Ammonia (NH3) is the second highest produced chemical commodity worldwide, which commonly used in manufacturing of fertilisers, refrigerants, dyes and other chemicals. Haber Bosch process is the most established process to produce NH3 from hydrogen (H2) and nitrogen (N2). However, this process releases large amount of greenhouse gases (GHG) annually as this process consumes H2 which produces from steam methane reforming process that utilises methane (CH4) from natural gas. In addition, such process also consumes large quantity of energy to support the production of NH3. In order to enhance the sustainability of NH3 production, renewable energy (RE) such as solar can be used to replace the traditional energy system that consumes fossil fuels.

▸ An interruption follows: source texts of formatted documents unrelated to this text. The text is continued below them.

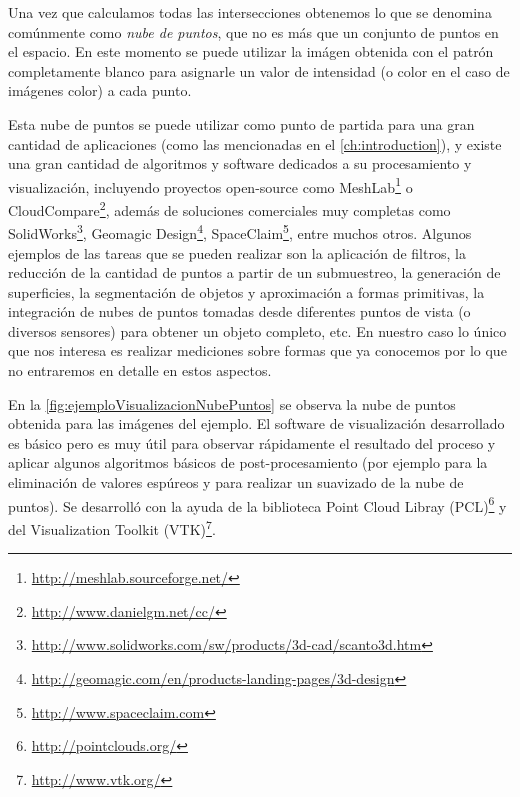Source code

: Una vez que calculamos todas las intersecciones obtenemos lo que se denomina comúnmente como \emph{nube de puntos}, que no es más que un conjunto de puntos en el espacio. En este momento se puede utilizar la imágen obtenida con el patrón completamente blanco para asignarle un valor de intensidad (o color en el caso de imágenes color) a cada punto.

Esta nube de puntos se puede utilizar como punto de partida para una gran cantidad de aplicaciones (como las mencionadas en el \autoref{ch:introduction}), y existe una gran cantidad de algoritmos y software dedicados a su procesamiento y visualización, incluyendo proyectos open-source como MeshLab\footnote{\url{http://meshlab.sourceforge.net/}} o CloudCompare\footnote{\url{http://www.danielgm.net/cc/}}, además de soluciones comerciales muy completas como SolidWorks\footnote{\url{http://www.solidworks.com/sw/products/3d-cad/scanto3d.htm}}, Geomagic Design\footnote{\url{http://geomagic.com/en/products-landing-pages/3d-design}}, SpaceClaim\footnote{\url{http://www.spaceclaim.com}}, entre muchos otros. Algunos ejemplos de las tareas que se pueden realizar son la aplicación de filtros, la reducción de la cantidad de puntos a partir de un submuestreo, la generación de superficies, la segmentación de objetos y aproximación a formas primitivas, la integración de nubes de puntos tomadas desde diferentes puntos de vista (o diversos sensores) para obtener un objeto completo, etc.
En nuestro caso lo único que nos interesa es realizar mediciones sobre formas que ya conocemos por lo que no entraremos en detalle en estos aspectos.

En la \autoref{fig:ejemploVisualizacionNubePuntos} se observa la nube de puntos obtenida para las imágenes del ejemplo. El software de visualización desarrollado es básico pero es muy útil para observar rápidamente el resultado del proceso y aplicar algunos algoritmos básicos de post-procesamiento (por ejemplo para la eliminación de valores espúreos y para realizar un suavizado de la nube de puntos). Se desarrolló con la ayuda de la biblioteca Point Cloud Libray (PCL)\footnote{\url{http://pointclouds.org/}} y del Visualization Toolkit (VTK)\footnote{\url{http://www.vtk.org/}}.

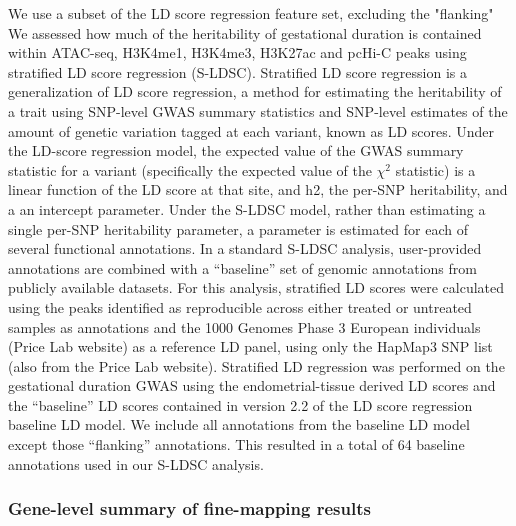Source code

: We use a subset of the LD score regression feature set, excluding the "flanking"
We assessed how much of the heritability of  gestational duration is contained within ATAC-seq, H3K4me1, H3K4me3, H3K27ac and pcHi-C peaks using stratified LD score regression (S-LDSC).
Stratified LD score regression is a generalization of LD score regression, a method for estimating the heritability of a trait using SNP-level GWAS summary statistics and SNP-level estimates
 of the amount of genetic variation tagged at each variant, known as LD scores.  Under the LD-score regression model, the expected value of the GWAS summary statistic for a variant (specifically 
the expected value of the \(\chi^2\) statistic) is a linear function of the LD score at that site, and h2, the per-SNP heritability, and a an intercept parameter.  Under the S-LDSC model, rather than estimating a 
single per-SNP heritability parameter, a parameter is estimated for each of several functional annotations.  In a standard S-LDSC analysis, user-provided annotations are combined with a “baseline” set of genomic
 annotations from publicly available datasets.  For this analysis, stratified LD scores were calculated using the peaks identified as reproducible across either treated or untreated samples as annotations and the 
1000 Genomes Phase 3 European individuals (Price Lab website) as a reference LD panel, using only the HapMap3 SNP list (also from the Price Lab website). Stratified LD regression was performed on the gestational 
duration GWAS using the endometrial-tissue derived LD scores and the “baseline” LD scores contained in version 2.2 of the LD score regression baseline LD model. We include all annotations from the baseline LD model 
except those “flanking” annotations. This resulted in a total of 64 baseline annotations used in our S-LDSC analysis.  





\subsubsection{Gene-level summary of fine-mapping results}\label{sec:org3f48450}

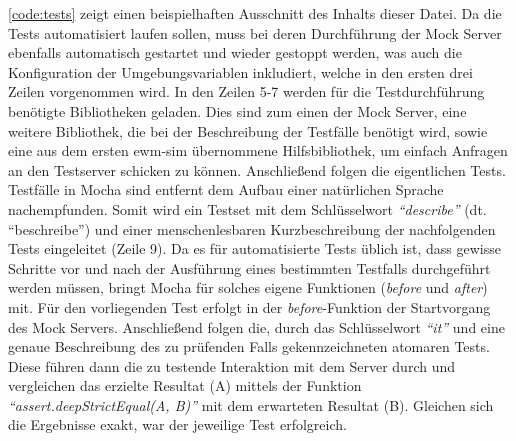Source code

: \autoref{code:tests} zeigt einen beispielhaften Ausschnitt des Inhalts dieser Datei.
Da die Tests automatisiert laufen sollen, muss bei deren Durchführung der Mock Server ebenfalls automatisch gestartet und wieder gestoppt werden, was auch die Konfiguration der Umgebungsvariablen inkludiert, welche in den ersten drei Zeilen vorgenommen wird.
In den Zeilen 5-7 werden für die Testdurchführung benötigte Bibliotheken geladen.
Dies sind zum einen der Mock Server, eine weitere Bibliothek, die bei der Beschreibung der Testfälle benötigt wird, sowie eine aus dem ersten \ac{ewm-sim} übernommene Hilfsbibliothek, um einfach Anfragen an den Testserver schicken zu können.
Anschließend folgen die eigentlichen Tests.
Testfälle in Mocha sind entfernt dem Aufbau einer natürlichen Sprache nachempfunden.
Somit wird ein Testset mit dem Schlüsselwort \emph{\enquote{describe}} (dt. \enquote{beschreibe}) und einer menschenlesbaren Kurzbeschreibung der nachfolgenden Tests eingeleitet (Zeile 9).
Da es für automatisierte Tests üblich ist, dass gewisse Schritte vor und nach der Ausführung eines bestimmten Testfalls durchgeführt werden müssen, bringt Mocha für solches eigene Funktionen (\emph{before} und \emph{after}) mit.
Für den vorliegenden Test erfolgt in der \emph{before}-Funktion der Startvorgang des Mock Servers.
Anschließend folgen die, durch das Schlüsselwort \emph{\enquote{it}} und eine genaue Beschreibung des zu prüfenden Falls gekennzeichneten atomaren Tests.
Diese führen dann die zu testende Interaktion mit dem Server durch und vergleichen das erzielte Resultat (A) mittels der Funktion \emph{\enquote{assert.deepStrictEqual(A, B)}} mit dem erwarteten Resultat (B).
Gleichen sich die Ergebnisse exakt, war der jeweilige Test erfolgreich.




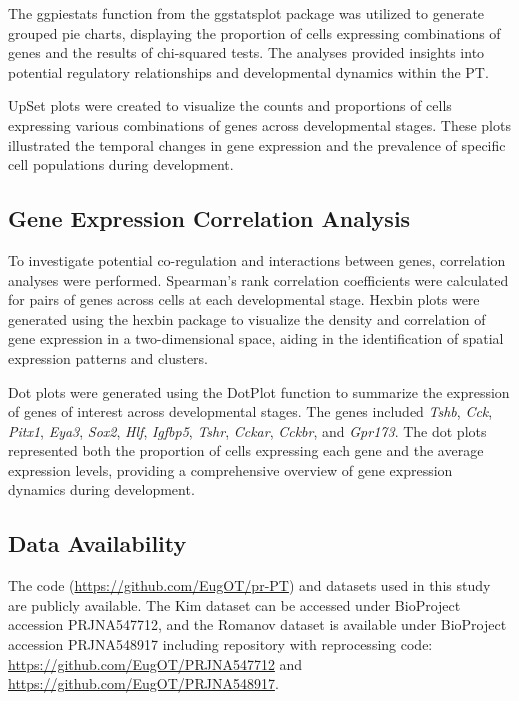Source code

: \documentclass[
  number,
  preprint]{elsarticle}
\begin{document}
The ggpiestats function from the ggstatsplot package\citep{patil2021}
was utilized to generate grouped pie charts, displaying the proportion
of cells expressing combinations of genes and the results of chi-squared
tests. The analyses provided insights into potential regulatory
relationships and developmental dynamics within the PT.

UpSet plots\citep{conwayUpSetRPackageVisualization2017} were created to
visualize the counts and proportions of cells expressing various
combinations of genes across developmental stages. These plots
illustrated the temporal changes in gene expression and the prevalence
of specific cell populations during development.

\subsection{Gene Expression Correlation
Analysis}\label{gene-expression-correlation-analysis}

To investigate potential co-regulation and interactions between genes,
correlation analyses were performed. Spearman's rank correlation
coefficients were calculated for pairs of genes across cells at each
developmental stage. Hexbin plots were generated using the hexbin
package to visualize the density and correlation of gene expression in a
two-dimensional space, aiding in the identification of spatial
expression patterns and clusters.

Dot plots were generated using the DotPlot function to summarize the
expression of genes of interest across developmental stages. The genes
included \emph{Tshb}, \emph{Cck}, \emph{Pitx1}, \emph{Eya3},
\emph{Sox2}, \emph{Hlf}, \emph{Igfbp5}, \emph{Tshr}, \emph{Cckar},
\emph{Cckbr}, and \emph{Gpr173}. The dot plots represented both the
proportion of cells expressing each gene and the average expression
levels, providing a comprehensive overview of gene expression dynamics
during development.

\subsection{Data Availability}\label{data-availability}

The code (\url{https://github.com/EugOT/pr-PT}) and datasets used in
this study are publicly available. The Kim\citep{kim2020} dataset can be
accessed under BioProject accession PRJNA547712, and the
Romanov\citep{romanovMolecularDesignHypothalamus2020} dataset is
available under BioProject accession PRJNA548917 including repository
with reprocessing code: \url{https://github.com/EugOT/PRJNA547712} and
\url{https://github.com/EugOT/PRJNA548917}.


\renewcommand\refname{References}
  
\end{document}
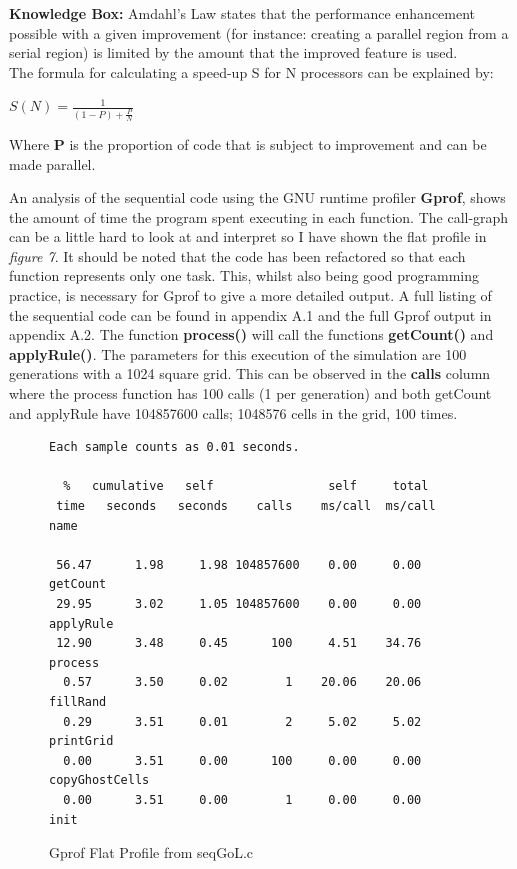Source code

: \documentclass[11pt]{article} %
\begin{document}
\bigskip
\begin{mdframed}
{\bf Knowledge Box:} Amdahl's Law states that the performance enhancement possible with a given improvement (for instance: creating a parallel region from a serial region) is limited by the amount that the improved feature is used. \cite[p51]{ref10}\\ The formula for calculating a speed-up S for N processors can be explained by:\bigskip

\centerline{$ S(N) = \frac{1}{(1-P) + \frac{P}{N}} $}
\smallskip
Where {\bf P} is the proportion of code that is subject to improvement and can be made parallel.
\end{mdframed}
\bigskip
An analysis of the sequential code using the GNU runtime profiler {\bf Gprof}, shows the amount of time the program spent executing in each function. The call-graph can be a little hard to look at and interpret so I have shown the flat profile in {\it figure 7}. It should be noted that the code has been refactored so that each function represents only one task. This, whilst also being good programming practice, is necessary for Gprof to give a more detailed output. A full listing of the sequential code can be found in appendix A.1 and the full Gprof output in appendix A.2. The function {\bf process()} will call the functions {\bf getCount()} and {\bf applyRule()}. The parameters for this execution of the simulation are 100 generations with a 1024 square grid. This can be observed in the {\bf calls} column where the process function has 100 calls (1 per generation) and both getCount and applyRule have 104857600 calls; 1048576 cells in the grid, 100 times.
\begin{figure}[h]
\caption{Gprof Flat Profile from seqGoL.c}
\begin{verbatim}Each sample counts as 0.01 seconds.

  %   cumulative   self                self     total           
 time   seconds   seconds    calls    ms/call  ms/call  name    

 56.47      1.98     1.98 104857600    0.00     0.00    getCount
 29.95      3.02     1.05 104857600    0.00     0.00    applyRule
 12.90      3.48     0.45      100     4.51    34.76    process
  0.57      3.50     0.02        1    20.06    20.06    fillRand
  0.29      3.51     0.01        2     5.02     5.02    printGrid
  0.00      3.51     0.00      100     0.00     0.00    copyGhostCells
  0.00      3.51     0.00        1     0.00     0.00    init
\end{verbatim}
\end{figure}
\end{document}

Besides, production of H2 and N2 via water electrolysis and air separation technology which powered by RE can further enhance the sustainability of NH3 production. Such process is known as green NH3 production. One of the challenges of utilising RE is to have a stable supply of power. Therefore, concentrated solar power (CSP) is a good option to overcome this challenge, because it has capability of providing stable power supply. Based on literature review and market survey, a superstructure which consists of all possible and available technologies for production of green NH3 using CSP as an energy supply is presented. Next, the advantages and disadvantages of each alternative are evaluated and summarised in a comparison table. Ranking matrices are developed to evaluate and rank the alternatives quantitatively to determine the optimum pathway for green NH3 production. Based on the analysis, a conceptual integrated green NH3 production which involves a CSP tower plant with a two-tank molten salt thermal energy storage (TES) system is determined as the optimum pathway. Such process fulfils the electricity demand of a pressure swing adsorption (PSA) air separator, polymer electrolyte membrane (PEM) and NH3 synthesis plant. The results of this work are useful for feasibility studies on the commercialisation of green NH3 production.